### Goal of the exercise
Search the data for the string "with" and extract every line where it appears.

### Data
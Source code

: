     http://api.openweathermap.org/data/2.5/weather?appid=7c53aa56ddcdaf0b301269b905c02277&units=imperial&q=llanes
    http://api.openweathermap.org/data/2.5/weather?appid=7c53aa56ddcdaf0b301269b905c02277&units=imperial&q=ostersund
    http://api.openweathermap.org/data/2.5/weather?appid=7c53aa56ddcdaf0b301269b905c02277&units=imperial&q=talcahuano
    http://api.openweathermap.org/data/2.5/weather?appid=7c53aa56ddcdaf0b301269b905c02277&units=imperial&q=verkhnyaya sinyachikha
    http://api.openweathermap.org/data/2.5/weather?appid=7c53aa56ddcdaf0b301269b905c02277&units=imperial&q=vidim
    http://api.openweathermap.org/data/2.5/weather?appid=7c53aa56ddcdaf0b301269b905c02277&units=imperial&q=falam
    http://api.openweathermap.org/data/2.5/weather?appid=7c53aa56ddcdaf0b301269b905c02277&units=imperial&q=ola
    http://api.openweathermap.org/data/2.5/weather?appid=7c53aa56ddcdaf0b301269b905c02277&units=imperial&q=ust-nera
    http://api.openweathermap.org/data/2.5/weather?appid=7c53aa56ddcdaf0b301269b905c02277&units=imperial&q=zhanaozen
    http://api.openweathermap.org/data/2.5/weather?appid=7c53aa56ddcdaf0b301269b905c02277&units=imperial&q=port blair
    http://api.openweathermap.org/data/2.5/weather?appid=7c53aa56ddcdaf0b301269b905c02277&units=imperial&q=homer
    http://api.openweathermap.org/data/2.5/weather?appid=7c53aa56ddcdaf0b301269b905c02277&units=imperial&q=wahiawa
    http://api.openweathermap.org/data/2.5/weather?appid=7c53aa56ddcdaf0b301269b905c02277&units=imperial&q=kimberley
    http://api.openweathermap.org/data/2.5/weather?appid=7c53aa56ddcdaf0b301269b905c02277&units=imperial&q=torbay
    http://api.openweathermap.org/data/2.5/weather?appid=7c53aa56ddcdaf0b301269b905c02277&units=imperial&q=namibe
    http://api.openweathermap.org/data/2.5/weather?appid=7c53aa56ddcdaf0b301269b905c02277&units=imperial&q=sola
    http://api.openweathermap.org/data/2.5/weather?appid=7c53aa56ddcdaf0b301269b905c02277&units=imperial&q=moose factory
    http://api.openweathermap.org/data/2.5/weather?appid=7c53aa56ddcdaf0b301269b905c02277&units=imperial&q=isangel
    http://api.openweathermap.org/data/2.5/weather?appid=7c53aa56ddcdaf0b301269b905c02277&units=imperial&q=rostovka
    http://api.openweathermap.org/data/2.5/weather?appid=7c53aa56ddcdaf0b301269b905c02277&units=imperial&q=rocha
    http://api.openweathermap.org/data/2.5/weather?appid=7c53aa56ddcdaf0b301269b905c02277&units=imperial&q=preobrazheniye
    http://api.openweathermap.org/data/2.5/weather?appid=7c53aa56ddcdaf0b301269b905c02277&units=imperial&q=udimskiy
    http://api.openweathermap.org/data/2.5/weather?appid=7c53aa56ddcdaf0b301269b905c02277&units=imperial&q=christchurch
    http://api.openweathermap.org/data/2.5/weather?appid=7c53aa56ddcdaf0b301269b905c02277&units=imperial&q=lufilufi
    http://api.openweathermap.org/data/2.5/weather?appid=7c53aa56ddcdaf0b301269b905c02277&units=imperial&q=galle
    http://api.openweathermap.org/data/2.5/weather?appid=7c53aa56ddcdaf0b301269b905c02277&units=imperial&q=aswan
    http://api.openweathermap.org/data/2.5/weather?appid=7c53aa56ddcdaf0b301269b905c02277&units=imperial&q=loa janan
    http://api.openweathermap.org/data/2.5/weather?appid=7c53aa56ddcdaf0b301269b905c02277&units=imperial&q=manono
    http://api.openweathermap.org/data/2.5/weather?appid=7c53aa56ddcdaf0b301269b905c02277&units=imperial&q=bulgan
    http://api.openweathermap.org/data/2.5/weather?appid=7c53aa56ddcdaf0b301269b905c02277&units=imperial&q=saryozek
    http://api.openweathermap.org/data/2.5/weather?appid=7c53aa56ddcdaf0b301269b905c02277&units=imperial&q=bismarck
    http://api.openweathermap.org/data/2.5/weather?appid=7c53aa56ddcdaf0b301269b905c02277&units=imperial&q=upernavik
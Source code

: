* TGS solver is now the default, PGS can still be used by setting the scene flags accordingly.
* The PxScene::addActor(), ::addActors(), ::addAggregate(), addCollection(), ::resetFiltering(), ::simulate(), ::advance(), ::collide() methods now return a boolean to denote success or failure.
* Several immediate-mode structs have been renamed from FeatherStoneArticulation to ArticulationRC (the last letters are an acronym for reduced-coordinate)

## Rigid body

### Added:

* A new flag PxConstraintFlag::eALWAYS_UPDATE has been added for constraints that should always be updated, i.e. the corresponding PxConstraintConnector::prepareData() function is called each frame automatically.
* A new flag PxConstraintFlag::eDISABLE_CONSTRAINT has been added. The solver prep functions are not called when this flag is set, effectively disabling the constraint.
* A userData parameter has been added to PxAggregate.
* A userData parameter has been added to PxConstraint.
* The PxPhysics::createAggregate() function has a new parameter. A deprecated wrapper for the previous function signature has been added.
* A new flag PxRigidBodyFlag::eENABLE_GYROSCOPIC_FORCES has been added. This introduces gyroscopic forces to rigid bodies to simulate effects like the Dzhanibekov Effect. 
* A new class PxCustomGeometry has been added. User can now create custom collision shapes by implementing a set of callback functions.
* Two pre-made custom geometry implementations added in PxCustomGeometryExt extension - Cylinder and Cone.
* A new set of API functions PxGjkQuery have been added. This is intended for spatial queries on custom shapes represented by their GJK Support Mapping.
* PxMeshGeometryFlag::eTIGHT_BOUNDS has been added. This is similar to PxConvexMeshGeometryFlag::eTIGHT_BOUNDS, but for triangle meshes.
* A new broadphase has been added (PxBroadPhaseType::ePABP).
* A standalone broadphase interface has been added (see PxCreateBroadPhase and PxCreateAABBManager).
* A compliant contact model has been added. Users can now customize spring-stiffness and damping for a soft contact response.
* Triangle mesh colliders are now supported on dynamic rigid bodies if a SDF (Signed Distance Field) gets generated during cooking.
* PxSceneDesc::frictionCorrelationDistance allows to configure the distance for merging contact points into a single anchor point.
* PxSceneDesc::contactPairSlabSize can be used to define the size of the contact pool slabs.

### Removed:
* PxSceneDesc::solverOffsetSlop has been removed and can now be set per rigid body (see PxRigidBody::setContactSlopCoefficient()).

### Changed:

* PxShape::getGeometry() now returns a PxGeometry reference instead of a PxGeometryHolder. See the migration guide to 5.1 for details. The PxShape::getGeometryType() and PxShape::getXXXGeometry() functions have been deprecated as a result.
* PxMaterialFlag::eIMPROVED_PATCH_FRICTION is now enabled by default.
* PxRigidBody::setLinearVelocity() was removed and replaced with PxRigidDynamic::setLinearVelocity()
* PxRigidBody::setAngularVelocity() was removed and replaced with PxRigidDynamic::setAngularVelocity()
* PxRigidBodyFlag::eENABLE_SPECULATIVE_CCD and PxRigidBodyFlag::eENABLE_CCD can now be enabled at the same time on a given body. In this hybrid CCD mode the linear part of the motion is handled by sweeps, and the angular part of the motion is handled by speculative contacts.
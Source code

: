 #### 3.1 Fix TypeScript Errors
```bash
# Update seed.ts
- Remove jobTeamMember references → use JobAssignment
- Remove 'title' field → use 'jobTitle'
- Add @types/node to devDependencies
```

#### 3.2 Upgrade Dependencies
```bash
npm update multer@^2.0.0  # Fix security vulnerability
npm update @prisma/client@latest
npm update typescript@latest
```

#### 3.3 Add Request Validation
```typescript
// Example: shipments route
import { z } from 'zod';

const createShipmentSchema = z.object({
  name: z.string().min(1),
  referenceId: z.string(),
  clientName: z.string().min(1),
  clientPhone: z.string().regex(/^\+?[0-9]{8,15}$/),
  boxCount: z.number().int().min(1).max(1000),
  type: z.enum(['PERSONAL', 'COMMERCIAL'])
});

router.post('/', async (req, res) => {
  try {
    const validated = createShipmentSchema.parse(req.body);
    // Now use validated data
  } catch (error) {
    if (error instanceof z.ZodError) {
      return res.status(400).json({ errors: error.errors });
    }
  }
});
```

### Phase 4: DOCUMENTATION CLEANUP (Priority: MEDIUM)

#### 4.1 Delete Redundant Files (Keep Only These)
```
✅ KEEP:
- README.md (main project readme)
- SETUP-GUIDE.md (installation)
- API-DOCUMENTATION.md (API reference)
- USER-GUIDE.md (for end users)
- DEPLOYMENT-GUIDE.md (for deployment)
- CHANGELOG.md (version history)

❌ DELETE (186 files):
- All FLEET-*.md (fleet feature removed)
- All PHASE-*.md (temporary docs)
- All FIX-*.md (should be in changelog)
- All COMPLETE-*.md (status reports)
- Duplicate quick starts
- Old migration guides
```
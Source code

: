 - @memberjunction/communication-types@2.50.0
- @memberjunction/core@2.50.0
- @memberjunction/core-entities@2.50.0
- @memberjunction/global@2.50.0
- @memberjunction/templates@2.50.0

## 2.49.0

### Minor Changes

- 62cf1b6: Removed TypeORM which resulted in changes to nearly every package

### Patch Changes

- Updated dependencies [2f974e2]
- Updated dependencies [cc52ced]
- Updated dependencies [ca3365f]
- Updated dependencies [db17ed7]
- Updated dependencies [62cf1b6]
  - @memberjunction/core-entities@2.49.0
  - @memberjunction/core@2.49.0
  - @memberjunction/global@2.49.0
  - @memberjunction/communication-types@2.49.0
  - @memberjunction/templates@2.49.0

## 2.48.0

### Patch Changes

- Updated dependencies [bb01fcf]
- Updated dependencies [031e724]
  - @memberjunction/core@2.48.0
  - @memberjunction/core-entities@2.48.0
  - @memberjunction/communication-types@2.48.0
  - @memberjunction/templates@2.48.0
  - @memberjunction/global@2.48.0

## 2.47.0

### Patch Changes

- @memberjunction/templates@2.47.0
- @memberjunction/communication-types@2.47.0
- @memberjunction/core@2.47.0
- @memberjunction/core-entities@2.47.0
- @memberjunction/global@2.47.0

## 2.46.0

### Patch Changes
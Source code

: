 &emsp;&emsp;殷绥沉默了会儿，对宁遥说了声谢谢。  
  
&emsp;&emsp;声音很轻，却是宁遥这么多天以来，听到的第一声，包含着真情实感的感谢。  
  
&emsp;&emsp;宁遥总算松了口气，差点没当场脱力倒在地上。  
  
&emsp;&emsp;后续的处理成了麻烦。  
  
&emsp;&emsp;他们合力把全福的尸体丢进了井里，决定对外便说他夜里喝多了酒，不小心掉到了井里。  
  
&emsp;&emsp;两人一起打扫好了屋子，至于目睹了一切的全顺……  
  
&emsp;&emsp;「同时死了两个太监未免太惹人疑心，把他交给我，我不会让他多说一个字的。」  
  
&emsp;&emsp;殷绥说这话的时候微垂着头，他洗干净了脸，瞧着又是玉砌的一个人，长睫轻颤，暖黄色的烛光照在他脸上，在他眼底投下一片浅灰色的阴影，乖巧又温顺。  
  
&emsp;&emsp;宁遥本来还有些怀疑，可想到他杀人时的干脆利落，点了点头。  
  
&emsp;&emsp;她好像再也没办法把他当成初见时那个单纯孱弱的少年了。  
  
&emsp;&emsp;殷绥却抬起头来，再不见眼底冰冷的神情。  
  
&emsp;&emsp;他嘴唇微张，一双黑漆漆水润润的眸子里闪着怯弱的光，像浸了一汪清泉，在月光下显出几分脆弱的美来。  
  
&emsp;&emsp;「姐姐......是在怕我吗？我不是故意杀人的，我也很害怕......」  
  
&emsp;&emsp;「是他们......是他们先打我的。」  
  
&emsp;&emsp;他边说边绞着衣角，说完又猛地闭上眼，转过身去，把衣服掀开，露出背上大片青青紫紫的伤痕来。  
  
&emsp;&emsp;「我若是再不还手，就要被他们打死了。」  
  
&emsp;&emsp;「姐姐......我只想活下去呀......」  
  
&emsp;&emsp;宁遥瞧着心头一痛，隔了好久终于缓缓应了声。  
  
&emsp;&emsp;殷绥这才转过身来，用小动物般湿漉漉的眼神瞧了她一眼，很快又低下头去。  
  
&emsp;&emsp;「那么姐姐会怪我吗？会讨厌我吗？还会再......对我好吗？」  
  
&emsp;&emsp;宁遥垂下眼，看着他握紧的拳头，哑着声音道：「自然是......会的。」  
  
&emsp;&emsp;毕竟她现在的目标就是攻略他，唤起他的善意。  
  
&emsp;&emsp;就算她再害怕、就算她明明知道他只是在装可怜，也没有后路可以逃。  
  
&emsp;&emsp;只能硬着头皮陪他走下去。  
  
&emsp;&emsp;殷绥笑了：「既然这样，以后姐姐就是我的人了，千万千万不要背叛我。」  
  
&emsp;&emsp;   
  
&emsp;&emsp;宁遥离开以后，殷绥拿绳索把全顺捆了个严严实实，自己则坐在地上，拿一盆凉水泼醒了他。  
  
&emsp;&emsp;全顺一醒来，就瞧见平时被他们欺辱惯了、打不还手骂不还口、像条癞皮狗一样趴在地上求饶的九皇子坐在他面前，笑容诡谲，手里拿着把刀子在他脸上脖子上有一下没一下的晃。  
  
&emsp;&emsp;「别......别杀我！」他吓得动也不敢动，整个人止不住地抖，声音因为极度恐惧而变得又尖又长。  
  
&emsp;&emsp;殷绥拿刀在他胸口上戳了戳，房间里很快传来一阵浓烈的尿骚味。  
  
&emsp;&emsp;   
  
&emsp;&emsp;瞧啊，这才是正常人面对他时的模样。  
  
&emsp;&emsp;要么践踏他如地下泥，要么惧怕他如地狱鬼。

### Answer box
* PxRigidBody::setLinearVelocity() was removed and replaced with PxRigidDynamic::setLinearVelocity()
* PxRigidBody::setAngularVelocity() was removed and replaced with PxRigidDynamic::setAngularVelocity()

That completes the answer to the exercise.